1. TOMB OF DRACULA (Marvel Comics, 1972-1979)
This may surprise some people, but my Number One choice here is not a movie but a comic book series. This is also not an adaptation (tight or loose) of Bram Stoker's novel, but a continuation of the story of Dracula.Running 70 issues, this series was brilliant from start to finish. Drawn for its entire run by Gene Colan, whose art style was perfect for the subject matter, and written, except for the first few issues, by Marv Wolfman (an appropriate name for a writer of horror comics), it began with Dracula's resurrection in the modern world and followed the count's activities, as well as the adventures of a group of vampire hunters pursuing him.
Interestingly, Gene Colan based the look of his Dracula on actor Jack Palance before Palance actually played the count in a 1973 movie!

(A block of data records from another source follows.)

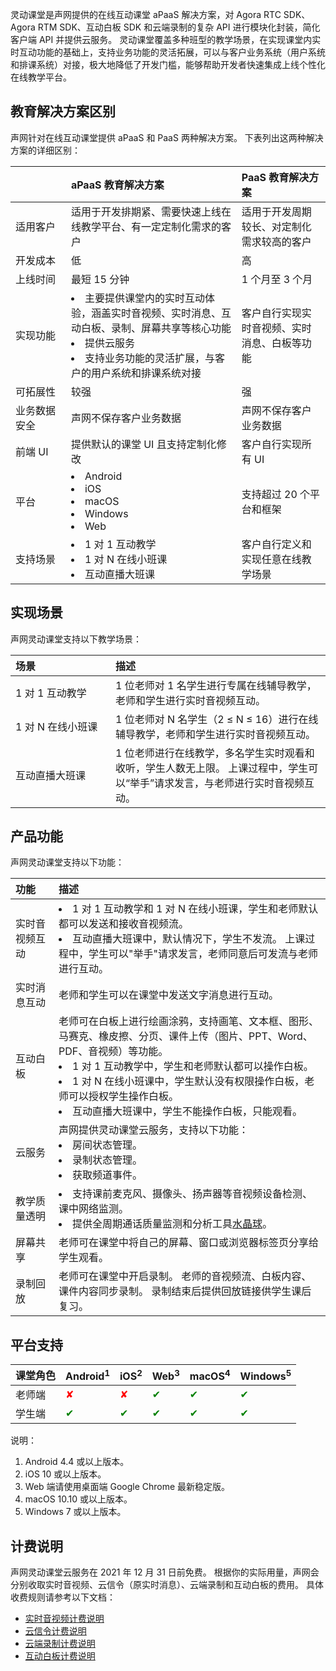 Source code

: 灵动课堂是声网提供的在线互动课堂 aPaaS 解决方案，对 Agora RTC SDK、Agora RTM SDK、互动白板 SDK 和云端录制的复杂 API 进行模块化封装，简化客户端 API 并提供云服务。 灵动课堂覆盖多种班型的教学场景，在实现课堂内实时互动功能的基础上，支持业务功能的灵活拓展，可以与客户业务系统（用户系统和排课系统）对接，极大地降低了开发门槛，能够帮助开发者快速集成上线个性化在线教学平台。

## 教育解决方案区别

声网针对在线互动课堂提供 aPaaS 和 PaaS 两种解决方案。 下表列出这两种解决方案的详细区别：


| <span style="white-space:nowrap;">&emsp;&emsp;&emsp;&emsp;</span> | aPaaS 教育解决方案 | PaaS 教育解决方案 |
| :----------------------------------------------------------- | :----------------------------------------------------------- | :------------------------------------------- |
| 适用客户 | 适用于开发排期紧、需要快速上线在线教学平台、有一定定制化需求的客户 | 适用于开发周期较长、对定制化需求较高的客户 |
| 开发成本 | 低 | 高 |
| 上线时间 | 最短 15 分钟 | 1 个月至 3 个月 |
| 实现功能 | <li>主要提供课堂内的实时互动体验，涵盖实时音视频、实时消息、互动白板、录制、屏幕共享等核心功能<li>提供云服务<li>支持业务功能的灵活扩展，与客户的用户系统和排课系统对接 | 客户自行实现实时音视频、实时消息、白板等功能 |
| 可拓展性 | 较强 | 强 |
| 业务数据安全 | 声网不保存客户业务数据 | 声网不保存客户业务数据 |
| 前端 UI | 提供默认的课堂 UI 且支持定制化修改 | 客户自行实现所有 UI |
| 平台 | <li>Android<li>iOS<li>macOS<li>Windows<li>Web | 支持超过 20 个平台和框架 |
| 支持场景 | <li>1 对 1 互动教学<li>1 对 N 在线小班课<li>互动直播大班课 | 客户自行定义和实现任意在线教学场景 |

## 实现场景

声网灵动课堂支持以下教学场景：

| <span style="white-space:nowrap;">场景&emsp;&emsp;&emsp;&emsp;&emsp;&emsp;&emsp;</span> | 描述 |
| :----------------------------------------------------------- | :----------------------------------------------------------- |
| 1 对 1 互动教学 | 1 位老师对 1 名学生进行专属在线辅导教学，老师和学生进行实时音视频互动。 |
| 1 对 N 在线小班课 | 1 位老师对 N 名学生（2 ≤ N ≤ 16）进行在线辅导教学，老师和学生进行实时音视频互动。 |
| 互动直播大班课 | 1 位老师进行在线教学，多名学生实时观看和收听，学生人数无上限。 上课过程中，学生可以“举手”请求发言，与老师进行实时音视频互动。 |

## 产品功能

声网灵动课堂支持以下功能：

| 功能 | 描述 |
| :------------- | :----------------------------------------------------------- |
| 实时音视频互动 | <li>1 对 1 互动教学和 1 对 N 在线小班课，学生和老师默认都可以发送和接收音视频流。<li>互动直播大班课中，默认情况下，学生不发流。 上课过程中，学生可以"举手"请求发言，老师同意后可发流与老师进行互动。 |
| 实时消息互动 | 老师和学生可以在课堂中发送文字消息进行互动。 |
| 互动白板 | 老师可在白板上进行绘画涂鸦，支持画笔、文本框、图形、马赛克、橡皮擦、分页、课件上传（图片、PPT、Word、PDF、音视频）等功能。<li>1 对 1 互动教学中，学生和老师默认都可以操作白板。<li>1 对 N 在线小班课中，学生默认没有权限操作白板，老师可以授权学生操作白板。<li>互动直播大班课中，学生不能操作白板，只能观看。 |
| 云服务 | 声网提供灵动课堂云服务，支持以下功能：<li>房间状态管理。<li>录制状态管理。<li>获取频道事件。 |
| 教学质量透明 | <li>支持课前麦克风、摄像头、扬声器等音视频设备检测、课中网络监测。<li>提供全周期通话质量监测和分析工具[水晶球](/cn/Agora%20Analytics/aa_guide?platform=All%20Platforms)。 |
| 屏幕共享 | 老师可在课堂中将自己的屏幕、窗口或浏览器标签页分享给学生观看。 |
| 录制回放 | 老师可在课堂中开启录制。 老师的音视频流、白板内容、课件内容同步录制。 录制结束后提供回放链接供学生课后复习。 |

## 平台支持

| 课堂角色 | Android<sup>1</sup> | iOS<sup>2</sup> | Web<sup>3</sup> | macOS<sup>4</sup> | Windows<sup>5</sup> |
| :------- | :--------------------------- | :--------------------------- | :--------------------------- | :--------------------------- | :--------------------------- |
| 老师端 | <font color="red">✘</font> | <font color="red">✘</font> | <font color="green">✔</font> | <font color="green">✔</font> | <font color="green">✔</font> |
| 学生端 | <font color="green">✔</font> | <font color="green">✔</font> | <font color="green">✔</font> | <font color="green">✔</font> | <font color="green">✔</font> |

说明：

1. Android 4.4 或以上版本。
2. iOS 10 或以上版本。
3. Web 端请使用桌面端 Google Chrome 最新稳定版。
4. macOS 10.10 或以上版本。
5. Windows 7 或以上版本。

## 计费说明

声网灵动课堂云服务在 2021 年 12 月 31 日前免费。 根据你的实际用量，声网会分别收取实时音视频、云信令（原实时消息）、云端录制和互动白板的费用。 具体收费规则请参考以下文档：

- [实时音视频计费说明](https://docs.agora.io/cn/Interactive%20Broadcast/billing_rtc?platform=Android)
- [云信令计费说明](https://docs.agora.io/cn/Real-time-Messaging/billing_rtm?platform=All%20Platforms)
- [云端录制计费说明](https://docs.agora.io/cn/cloud-recording/billing_cloud_recording?platform=RESTful)
- [互动白板计费说明](https://www.herewhite.com/zh-CN/price)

The series is available in inexpensive reprint form as part of Marvel's Essentials series of books. Every fan of Dracula, even if not normally a comics enthusiast, owes it to him or herself to read Tomb of Dracula.
So that's my countdown of favorite post-Stoker Dracula depictions. Of course, Dracula is just the tip of the vampire iceberg. I've enjoyed other vampires in many books, movies, and TV series, but that's a subject for another blog.
If you have any strong opinions on my choices, good or bad, I'd love to hear them.